Law firms that want to highlight their commitment not just to making money but to making the world a better place have been joining the "B list" — the roll of U.S. companies certified as "B corporations" for their social and environmental responsibility.
Falcon & Singer, with offices in Montvale and Scarsdale, is the first law firm in New Jersey and the second in New York to be added to a list that includes firms from California, Arizona, Ohio and Vermont.
The "B" stands for "benefit," and certification requires meeting standards of performance, accountability and transparency that are set by B Lab, the Wayne, Pa., nonprofit that has been doing the certifying since 2005.
B Lab boasts there are now 760 certified B Corps from 27 countries and 60 industries working toward the goal of "redefining success in business," including King Arthur Flour, Patagonia, Seventh Generation and Ben & Jerry's.
B Lab's website says: "B Corp certification is to sustainable business what Fair Trade certification is to coffee or USDA Organic certification is to milk."
Falcon & Singer partner Douglas Singer says the firm sought certification "because the values that B corps have are values that we share as a law firm in terms of commitment to the community, social responsibility and our employees."
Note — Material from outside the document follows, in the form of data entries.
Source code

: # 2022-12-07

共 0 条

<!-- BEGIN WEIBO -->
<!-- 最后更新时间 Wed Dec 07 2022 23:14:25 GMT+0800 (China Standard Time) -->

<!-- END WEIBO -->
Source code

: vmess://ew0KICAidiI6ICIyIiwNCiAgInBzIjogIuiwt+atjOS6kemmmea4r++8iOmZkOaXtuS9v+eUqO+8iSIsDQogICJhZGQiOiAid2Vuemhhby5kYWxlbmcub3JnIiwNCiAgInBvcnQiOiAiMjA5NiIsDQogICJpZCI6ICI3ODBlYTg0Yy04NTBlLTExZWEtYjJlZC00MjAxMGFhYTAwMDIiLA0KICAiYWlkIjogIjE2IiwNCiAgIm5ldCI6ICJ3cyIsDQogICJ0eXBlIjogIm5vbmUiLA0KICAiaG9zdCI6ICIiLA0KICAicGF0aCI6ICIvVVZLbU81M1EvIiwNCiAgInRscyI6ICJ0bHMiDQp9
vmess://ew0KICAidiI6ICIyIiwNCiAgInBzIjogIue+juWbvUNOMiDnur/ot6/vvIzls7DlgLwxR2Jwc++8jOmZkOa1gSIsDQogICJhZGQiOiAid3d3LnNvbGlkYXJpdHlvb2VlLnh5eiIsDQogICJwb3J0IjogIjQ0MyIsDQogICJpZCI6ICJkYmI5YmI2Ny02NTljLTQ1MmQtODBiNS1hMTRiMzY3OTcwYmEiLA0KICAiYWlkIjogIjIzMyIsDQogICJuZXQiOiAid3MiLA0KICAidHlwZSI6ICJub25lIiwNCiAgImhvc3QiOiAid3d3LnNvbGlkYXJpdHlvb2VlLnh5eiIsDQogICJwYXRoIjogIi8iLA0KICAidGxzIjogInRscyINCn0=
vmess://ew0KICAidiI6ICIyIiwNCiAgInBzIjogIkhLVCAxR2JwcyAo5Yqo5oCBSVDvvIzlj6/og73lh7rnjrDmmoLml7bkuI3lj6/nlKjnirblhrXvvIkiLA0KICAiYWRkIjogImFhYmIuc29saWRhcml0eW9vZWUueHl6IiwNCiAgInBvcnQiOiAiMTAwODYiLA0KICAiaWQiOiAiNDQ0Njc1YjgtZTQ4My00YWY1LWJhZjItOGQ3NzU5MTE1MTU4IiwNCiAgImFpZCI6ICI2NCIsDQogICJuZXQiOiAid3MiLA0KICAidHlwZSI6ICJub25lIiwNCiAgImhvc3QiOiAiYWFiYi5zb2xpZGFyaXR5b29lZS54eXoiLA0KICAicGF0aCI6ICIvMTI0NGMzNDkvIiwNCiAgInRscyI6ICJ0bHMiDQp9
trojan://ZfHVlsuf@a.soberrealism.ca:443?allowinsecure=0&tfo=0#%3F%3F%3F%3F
For example, the firm provides free educational programs for parents on planning for special needs children and guardianship, areas in which it has an extensive practice.
It partnered with the Northern New Jersey Rotary Club and a school for special needs children to launch an internship program for students. One came to the Montvale office twice a week over the past year and other businesses are now getting involved, says Singer.
The firm also scored points with its flexible working arrangements for mothers with children, both lawyers and nonlawyers.
Singer compares certification to the Good Housekeeping Seal of Approval. "By becoming a B corp, we get recognized for what we do, so it's clear to the outside world that it's not just words," says Singer.
He also hopes that it will attract like-minded clients in the same way that being certified as minority or woman-owned firm can be a selling point.
Perlman & Perlman in May 2011 became the first New York firm to be certified, and Nancy Israel, the marketing and human resources director, believes it has brought in business. It "provides legitimacy for our prospective clients that we do not just talk the talk, but also walk the walk," she says.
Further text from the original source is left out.